Okay, to compare myself to a “useless glob” seems a little harsh, but I think there is some insightful understanding in the analogy. Within a session, a people-pleaser consultant will let the client mold them in any way they see fit, often in a way that holds their writing style together. Maybe for a short while, long enough to turn in an assignment, that mold holds true. But now we wait. Soon, there’s another essay that needs to be written, and the client looks back in his toolbox for the handy dandy putty that worked so well for him last time, but it’s not that same anymore. It can’t be used like it was. Sure, it can be molded again, but it will never stick. If we focus too much on giving our clients what they want in the moment, if we are too flexible, we don’t end up giving them anything at all. They don’t learn.

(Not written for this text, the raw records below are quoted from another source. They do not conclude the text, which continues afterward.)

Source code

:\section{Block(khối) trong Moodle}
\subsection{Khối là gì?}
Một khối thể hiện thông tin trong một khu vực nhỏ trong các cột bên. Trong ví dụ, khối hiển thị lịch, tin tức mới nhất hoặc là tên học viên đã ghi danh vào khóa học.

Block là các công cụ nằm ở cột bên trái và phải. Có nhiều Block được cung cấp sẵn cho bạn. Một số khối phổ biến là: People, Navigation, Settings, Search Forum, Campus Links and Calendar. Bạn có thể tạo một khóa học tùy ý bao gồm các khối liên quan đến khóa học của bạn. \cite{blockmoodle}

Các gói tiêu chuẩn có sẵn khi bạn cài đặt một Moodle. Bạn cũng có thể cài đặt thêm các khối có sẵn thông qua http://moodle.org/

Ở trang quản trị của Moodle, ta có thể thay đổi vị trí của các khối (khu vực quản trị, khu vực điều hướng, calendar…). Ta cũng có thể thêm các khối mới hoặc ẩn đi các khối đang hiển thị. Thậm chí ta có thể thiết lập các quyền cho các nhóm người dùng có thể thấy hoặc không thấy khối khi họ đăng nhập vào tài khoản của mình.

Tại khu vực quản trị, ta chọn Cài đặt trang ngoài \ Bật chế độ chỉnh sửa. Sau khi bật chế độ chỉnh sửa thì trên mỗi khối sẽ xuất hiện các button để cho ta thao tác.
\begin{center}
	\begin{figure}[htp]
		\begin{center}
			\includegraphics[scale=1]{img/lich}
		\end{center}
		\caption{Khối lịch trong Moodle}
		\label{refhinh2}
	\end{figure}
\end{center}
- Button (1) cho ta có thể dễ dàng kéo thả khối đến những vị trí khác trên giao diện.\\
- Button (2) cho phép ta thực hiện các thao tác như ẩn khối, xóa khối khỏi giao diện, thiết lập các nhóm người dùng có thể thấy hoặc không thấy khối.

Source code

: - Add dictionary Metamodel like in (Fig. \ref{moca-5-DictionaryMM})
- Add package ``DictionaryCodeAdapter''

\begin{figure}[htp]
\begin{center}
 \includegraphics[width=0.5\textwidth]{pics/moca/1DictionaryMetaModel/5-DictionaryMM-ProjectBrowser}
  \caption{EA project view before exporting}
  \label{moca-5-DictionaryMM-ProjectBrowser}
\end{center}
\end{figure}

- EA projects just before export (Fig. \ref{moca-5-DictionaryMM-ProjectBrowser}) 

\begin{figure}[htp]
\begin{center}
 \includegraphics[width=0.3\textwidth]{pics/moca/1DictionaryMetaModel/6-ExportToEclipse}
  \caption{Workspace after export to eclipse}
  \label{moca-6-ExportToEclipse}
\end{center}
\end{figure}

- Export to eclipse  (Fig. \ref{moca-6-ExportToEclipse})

I came to realize this when I had a client come in for a required session. He told me he needed his paper edited, and as always, I let it slide. I didn’t have the intentions of editing his paper, but to keep everyone happy, there was no need to mention this foreign phenomenon of “collaboration”. But that was exactly what I ended up doing: editing his entire paper. I felt useless; he sat on his phone as I awkwardly vocalized the corrections I was making. It was the first time I hadn’t been satisfied with the help I had given, and it was obviously because I hadn’t asserted myself as a consultant. If I had, the session could have gone so many different ways and ended as a satisfying experience for both of us. It was hard place that I found myself in: the tug-of-war between loyalty to my peers and loyalty to the academic system. A lot of the time, I let myself be pulled toward my peers, but I found that if I could meet them with just enough resistance, I could create a perfect balance.
So, to all my putty people out there, practice taking some authority. Assert yourself as a tutor, but conduct yourself as a peer.